TO DO:
Could you write out all the records once more, exactly?

[Stored entries]
--- START ---
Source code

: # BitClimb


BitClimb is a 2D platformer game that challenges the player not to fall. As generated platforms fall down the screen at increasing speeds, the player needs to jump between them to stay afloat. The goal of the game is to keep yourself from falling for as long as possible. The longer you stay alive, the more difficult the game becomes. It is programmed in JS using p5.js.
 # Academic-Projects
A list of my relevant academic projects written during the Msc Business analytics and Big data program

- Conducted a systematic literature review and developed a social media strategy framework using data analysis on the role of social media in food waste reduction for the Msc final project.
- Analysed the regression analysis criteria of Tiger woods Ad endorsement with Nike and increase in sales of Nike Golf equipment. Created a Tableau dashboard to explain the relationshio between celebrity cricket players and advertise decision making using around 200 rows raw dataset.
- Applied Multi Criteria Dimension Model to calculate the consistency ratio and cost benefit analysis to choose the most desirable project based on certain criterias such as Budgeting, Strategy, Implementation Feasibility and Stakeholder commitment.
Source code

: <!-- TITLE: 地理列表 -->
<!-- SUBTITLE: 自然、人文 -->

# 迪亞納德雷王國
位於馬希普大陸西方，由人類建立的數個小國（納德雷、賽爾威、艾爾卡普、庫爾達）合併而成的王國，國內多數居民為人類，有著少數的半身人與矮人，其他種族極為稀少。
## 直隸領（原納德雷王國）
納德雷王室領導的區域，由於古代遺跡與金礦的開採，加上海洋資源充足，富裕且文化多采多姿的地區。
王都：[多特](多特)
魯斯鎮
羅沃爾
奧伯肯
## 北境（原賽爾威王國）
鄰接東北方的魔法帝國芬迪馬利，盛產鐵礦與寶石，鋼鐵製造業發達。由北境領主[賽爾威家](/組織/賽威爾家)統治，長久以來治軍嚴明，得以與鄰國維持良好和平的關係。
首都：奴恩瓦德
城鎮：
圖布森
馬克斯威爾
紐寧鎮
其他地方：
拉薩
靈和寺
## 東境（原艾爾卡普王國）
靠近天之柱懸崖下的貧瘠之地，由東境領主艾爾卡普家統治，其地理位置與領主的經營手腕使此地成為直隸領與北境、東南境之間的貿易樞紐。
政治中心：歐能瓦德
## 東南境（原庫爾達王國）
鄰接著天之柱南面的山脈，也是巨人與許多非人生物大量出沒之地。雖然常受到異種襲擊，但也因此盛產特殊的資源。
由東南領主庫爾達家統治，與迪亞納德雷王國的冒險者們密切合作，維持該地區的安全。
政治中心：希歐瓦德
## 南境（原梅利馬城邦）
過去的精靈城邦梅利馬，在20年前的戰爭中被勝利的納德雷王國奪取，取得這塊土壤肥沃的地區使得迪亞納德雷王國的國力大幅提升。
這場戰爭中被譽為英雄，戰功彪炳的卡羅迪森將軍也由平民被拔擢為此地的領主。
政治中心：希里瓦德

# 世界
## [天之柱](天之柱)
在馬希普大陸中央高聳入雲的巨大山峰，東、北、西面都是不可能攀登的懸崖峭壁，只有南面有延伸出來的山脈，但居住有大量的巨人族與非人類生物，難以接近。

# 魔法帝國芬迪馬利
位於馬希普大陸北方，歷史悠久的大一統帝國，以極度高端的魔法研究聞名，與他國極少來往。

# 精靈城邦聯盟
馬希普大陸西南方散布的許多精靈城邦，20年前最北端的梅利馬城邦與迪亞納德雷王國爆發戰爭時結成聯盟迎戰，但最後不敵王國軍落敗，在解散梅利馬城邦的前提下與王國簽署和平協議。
--- END ---
SOLUTION TO THE EXERCISE:
Source code

: # BitClimb


BitClimb is a 2D platformer game that challenges the player not to fall. As generated platforms fall down the screen at increasing speeds, the player needs to jump between them to stay afloat. The goal of the game is to keep yourself from falling for as long as possible. The longer you stay alive, the more difficult the game becomes. It is programmed in JS using p5.js.
 # Academic-Projects
A list of my relevant academic projects written during the Msc Business analytics and Big data program

- Conducted a systematic literature review and developed a social media strategy framework using data analysis on the role of social media in food waste reduction for the Msc final project.
- Analysed the regression analysis criteria of Tiger woods Ad endorsement with Nike and increase in sales of Nike Golf equipment. Created a Tableau dashboard to explain the relationshio between celebrity cricket players and advertise decision making using around 200 rows raw dataset.
- Applied Multi Criteria Dimension Model to calculate the consistency ratio and cost benefit analysis to choose the most desirable project based on certain criterias such as Budgeting, Strategy, Implementation Feasibility and Stakeholder commitment.
Source code

: <!-- TITLE: 地理列表 -->
<!-- SUBTITLE: 自然、人文 -->

# 迪亞納德雷王國
位於馬希普大陸西方，由人類建立的數個小國（納德雷、賽爾威、艾爾卡普、庫爾達）合併而成的王國，國內多數居民為人類，有著少數的半身人與矮人，其他種族極為稀少。
## 直隸領（原納德雷王國）
納德雷王室領導的區域，由於古代遺跡與金礦的開採，加上海洋資源充足，富裕且文化多采多姿的地區。
王都：[多特](多特)
魯斯鎮
羅沃爾
奧伯肯
## 北境（原賽爾威王國）
鄰接東北方的魔法帝國芬迪馬利，盛產鐵礦與寶石，鋼鐵製造業發達。由北境領主[賽爾威家](/組織/賽威爾家)統治，長久以來治軍嚴明，得以與鄰國維持良好和平的關係。
首都：奴恩瓦德
城鎮：
圖布森
馬克斯威爾
紐寧鎮
其他地方：
拉薩
靈和寺
## 東境（原艾爾卡普王國）
靠近天之柱懸崖下的貧瘠之地，由東境領主艾爾卡普家統治，其地理位置與領主的經營手腕使此地成為直隸領與北境、東南境之間的貿易樞紐。
政治中心：歐能瓦德
## 東南境（原庫爾達王國）
鄰接著天之柱南面的山脈，也是巨人與許多非人生物大量出沒之地。雖然常受到異種襲擊，但也因此盛產特殊的資源。
由東南領主庫爾達家統治，與迪亞納德雷王國的冒險者們密切合作，維持該地區的安全。
政治中心：希歐瓦德
## 南境（原梅利馬城邦）
過去的精靈城邦梅利馬，在20年前的戰爭中被勝利的納德雷王國奪取，取得這塊土壤肥沃的地區使得迪亞納德雷王國的國力大幅提升。
這場戰爭中被譽為英雄，戰功彪炳的卡羅迪森將軍也由平民被拔擢為此地的領主。
政治中心：希里瓦德

# 世界
## [天之柱](天之柱)
在馬希普大陸中央高聳入雲的巨大山峰，東、北、西面都是不可能攀登的懸崖峭壁，只有南面有延伸出來的山脈，但居住有大量的巨人族與非人類生物，難以接近。

# 魔法帝國芬迪馬利
位於馬希普大陸北方，歷史悠久的大一統帝國，以極度高端的魔法研究聞名，與他國極少來往。

# 精靈城邦聯盟
馬希普大陸西南方散布的許多精靈城邦，20年前最北端的梅利馬城邦與迪亞納德雷王國爆發戰爭時結成聯盟迎戰，但最後不敵王國軍落敗，在解散梅利馬城邦的前提下與王國簽署和平協議。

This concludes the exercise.